What is unique about the “Watchman” series is that in any given episode we can be in a small room or in a giant machine that keeps time, one a real environment that other a CGI creation but both are as good as each other, the mise en scène for each scene is intricate, important and sometimes extremely subtle. The construction of sets or scenery is as important as the music, the characters or the direction which lends itself to proving why this is a prestige drama. I have to admit that Damon Lindelof  has done an exquisite job something I would not have been thought possible.

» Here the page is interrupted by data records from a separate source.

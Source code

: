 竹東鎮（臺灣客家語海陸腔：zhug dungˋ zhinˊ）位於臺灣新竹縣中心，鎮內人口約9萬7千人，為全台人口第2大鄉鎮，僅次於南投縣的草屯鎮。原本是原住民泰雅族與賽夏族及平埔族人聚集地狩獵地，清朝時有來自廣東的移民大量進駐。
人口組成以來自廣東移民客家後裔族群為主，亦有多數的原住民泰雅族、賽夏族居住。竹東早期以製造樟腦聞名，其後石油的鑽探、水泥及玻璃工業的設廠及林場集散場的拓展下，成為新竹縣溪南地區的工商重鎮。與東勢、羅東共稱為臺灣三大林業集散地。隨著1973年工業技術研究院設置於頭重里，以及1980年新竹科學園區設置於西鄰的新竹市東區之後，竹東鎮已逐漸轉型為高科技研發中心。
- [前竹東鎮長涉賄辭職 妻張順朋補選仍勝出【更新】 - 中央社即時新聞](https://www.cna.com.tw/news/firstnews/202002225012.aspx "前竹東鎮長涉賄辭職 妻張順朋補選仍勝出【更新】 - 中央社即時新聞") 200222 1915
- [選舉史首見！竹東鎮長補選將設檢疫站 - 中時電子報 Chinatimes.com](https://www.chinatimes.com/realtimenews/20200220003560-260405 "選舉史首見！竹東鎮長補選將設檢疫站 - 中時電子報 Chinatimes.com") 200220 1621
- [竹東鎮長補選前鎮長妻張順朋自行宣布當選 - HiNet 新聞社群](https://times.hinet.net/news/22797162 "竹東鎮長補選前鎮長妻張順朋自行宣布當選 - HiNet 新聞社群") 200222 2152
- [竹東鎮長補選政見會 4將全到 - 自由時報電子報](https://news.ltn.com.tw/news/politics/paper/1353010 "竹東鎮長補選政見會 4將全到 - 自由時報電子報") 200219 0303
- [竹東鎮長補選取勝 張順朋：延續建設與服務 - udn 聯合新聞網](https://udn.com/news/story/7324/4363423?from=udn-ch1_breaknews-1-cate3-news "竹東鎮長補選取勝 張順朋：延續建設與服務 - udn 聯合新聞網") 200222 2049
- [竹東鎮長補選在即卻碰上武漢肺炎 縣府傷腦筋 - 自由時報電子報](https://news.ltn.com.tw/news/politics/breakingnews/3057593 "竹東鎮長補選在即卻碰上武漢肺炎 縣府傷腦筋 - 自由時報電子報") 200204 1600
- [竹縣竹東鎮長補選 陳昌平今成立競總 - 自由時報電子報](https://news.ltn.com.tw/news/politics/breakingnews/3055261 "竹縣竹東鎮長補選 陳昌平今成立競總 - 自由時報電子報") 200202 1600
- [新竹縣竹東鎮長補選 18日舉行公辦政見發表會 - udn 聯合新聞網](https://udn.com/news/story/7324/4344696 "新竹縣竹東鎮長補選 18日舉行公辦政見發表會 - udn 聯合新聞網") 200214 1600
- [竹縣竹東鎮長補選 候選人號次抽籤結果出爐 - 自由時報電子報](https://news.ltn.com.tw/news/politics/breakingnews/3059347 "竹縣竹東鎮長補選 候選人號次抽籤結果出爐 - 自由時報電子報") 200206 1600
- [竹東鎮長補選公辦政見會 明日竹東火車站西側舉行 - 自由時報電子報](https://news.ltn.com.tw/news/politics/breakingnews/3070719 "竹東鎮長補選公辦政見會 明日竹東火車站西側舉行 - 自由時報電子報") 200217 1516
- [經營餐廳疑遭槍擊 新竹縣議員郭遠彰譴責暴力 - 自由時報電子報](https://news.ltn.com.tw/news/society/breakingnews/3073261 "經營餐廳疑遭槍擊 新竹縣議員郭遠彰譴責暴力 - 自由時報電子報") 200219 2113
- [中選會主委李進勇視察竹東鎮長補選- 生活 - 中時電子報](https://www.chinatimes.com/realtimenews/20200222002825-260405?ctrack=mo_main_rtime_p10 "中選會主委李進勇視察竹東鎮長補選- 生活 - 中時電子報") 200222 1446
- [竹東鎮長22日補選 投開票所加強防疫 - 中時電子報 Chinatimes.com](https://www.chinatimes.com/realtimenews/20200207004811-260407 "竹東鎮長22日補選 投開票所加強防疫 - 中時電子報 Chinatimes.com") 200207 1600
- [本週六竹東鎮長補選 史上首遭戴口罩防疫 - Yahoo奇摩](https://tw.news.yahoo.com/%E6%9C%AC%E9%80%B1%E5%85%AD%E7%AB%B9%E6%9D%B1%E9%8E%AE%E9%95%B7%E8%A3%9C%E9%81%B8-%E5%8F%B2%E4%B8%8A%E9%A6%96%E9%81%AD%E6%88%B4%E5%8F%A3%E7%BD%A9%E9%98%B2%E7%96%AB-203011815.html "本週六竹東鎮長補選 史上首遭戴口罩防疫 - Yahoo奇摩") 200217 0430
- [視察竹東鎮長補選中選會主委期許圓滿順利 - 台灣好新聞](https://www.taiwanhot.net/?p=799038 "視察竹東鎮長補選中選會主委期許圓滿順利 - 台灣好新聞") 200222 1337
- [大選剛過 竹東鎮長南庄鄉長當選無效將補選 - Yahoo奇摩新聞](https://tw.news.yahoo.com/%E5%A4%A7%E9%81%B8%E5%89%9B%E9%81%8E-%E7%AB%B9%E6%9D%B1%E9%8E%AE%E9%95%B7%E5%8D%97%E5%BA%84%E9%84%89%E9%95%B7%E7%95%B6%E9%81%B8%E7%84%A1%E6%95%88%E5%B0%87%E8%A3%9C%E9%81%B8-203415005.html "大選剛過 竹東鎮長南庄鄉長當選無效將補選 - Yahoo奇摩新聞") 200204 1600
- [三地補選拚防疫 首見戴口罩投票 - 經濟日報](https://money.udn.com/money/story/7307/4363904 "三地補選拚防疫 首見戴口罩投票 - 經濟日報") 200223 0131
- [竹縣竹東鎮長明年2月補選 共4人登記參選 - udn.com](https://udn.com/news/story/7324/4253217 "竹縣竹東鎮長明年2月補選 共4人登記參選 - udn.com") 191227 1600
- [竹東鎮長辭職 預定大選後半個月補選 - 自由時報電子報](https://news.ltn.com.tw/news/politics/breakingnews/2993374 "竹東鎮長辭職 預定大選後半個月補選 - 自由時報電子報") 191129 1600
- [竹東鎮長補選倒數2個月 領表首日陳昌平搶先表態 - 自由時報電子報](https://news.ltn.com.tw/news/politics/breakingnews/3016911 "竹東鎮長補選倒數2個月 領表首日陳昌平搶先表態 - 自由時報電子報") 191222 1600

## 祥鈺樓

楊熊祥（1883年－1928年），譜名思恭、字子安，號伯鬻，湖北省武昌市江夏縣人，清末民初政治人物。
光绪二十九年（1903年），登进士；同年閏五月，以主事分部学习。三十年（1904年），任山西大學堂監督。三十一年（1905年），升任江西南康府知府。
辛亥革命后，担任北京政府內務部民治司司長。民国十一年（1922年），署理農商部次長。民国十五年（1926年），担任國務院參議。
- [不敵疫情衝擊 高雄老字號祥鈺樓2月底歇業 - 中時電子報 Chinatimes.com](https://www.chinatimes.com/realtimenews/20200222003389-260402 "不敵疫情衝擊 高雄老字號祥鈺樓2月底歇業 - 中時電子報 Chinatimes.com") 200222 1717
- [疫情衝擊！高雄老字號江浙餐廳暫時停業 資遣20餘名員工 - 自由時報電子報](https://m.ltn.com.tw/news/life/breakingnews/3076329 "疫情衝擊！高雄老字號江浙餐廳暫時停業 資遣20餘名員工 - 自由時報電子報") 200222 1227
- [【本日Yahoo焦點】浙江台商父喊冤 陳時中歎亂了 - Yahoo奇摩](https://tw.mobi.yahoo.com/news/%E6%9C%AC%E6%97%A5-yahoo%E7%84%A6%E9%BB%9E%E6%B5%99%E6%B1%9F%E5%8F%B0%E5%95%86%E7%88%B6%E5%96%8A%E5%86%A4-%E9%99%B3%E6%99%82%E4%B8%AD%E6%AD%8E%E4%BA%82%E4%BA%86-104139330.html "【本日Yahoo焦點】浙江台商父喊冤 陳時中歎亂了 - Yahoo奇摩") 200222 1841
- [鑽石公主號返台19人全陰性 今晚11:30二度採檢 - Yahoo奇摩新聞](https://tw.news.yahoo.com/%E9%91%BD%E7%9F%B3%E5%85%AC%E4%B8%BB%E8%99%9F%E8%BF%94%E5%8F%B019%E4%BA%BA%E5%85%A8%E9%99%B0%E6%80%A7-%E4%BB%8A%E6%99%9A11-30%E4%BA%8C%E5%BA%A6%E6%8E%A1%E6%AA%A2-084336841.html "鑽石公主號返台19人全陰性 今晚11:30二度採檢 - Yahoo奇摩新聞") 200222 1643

I cannot wait until next week.

Episode Four: If You Don’t Like My Story, Write Your Own

Sometime prior to 2019, Lady Trieu buys out the farmland of a Tulsa couple just moments before an object from space crashes onto their property as to claim its ownership. In the present, Angela learns about Will’s parents at the heritage center, when she hears her car crash outside and meets Laurie, finding a pill bottle inside. Later, Angela leaves Judd’s KKK outfit with Looking Glass, and fails to capture a unknown vigilante. At the station, she finds Laurie has found Will’s fingerprints in Angela’s car, as well as a connection to Trieu’s facility at the Millennium Clock. Trieu provides them with a list of people with access to new lightweight drones, and in Vietnamese, tells Angela that Will wonders if she got the pill bottle. That evening, Trieu talks to Will about being upfront with Angela, but with events to come to a head in a few days, he would rather she figure it out herself. Meanwhile, Veidt collects fetuses from a lake to grow new clones of Phillips and Crookshanks after killing off all of the existing ones. With their help, Veidt launches the dead bodies by catapult to test the limits of his prison.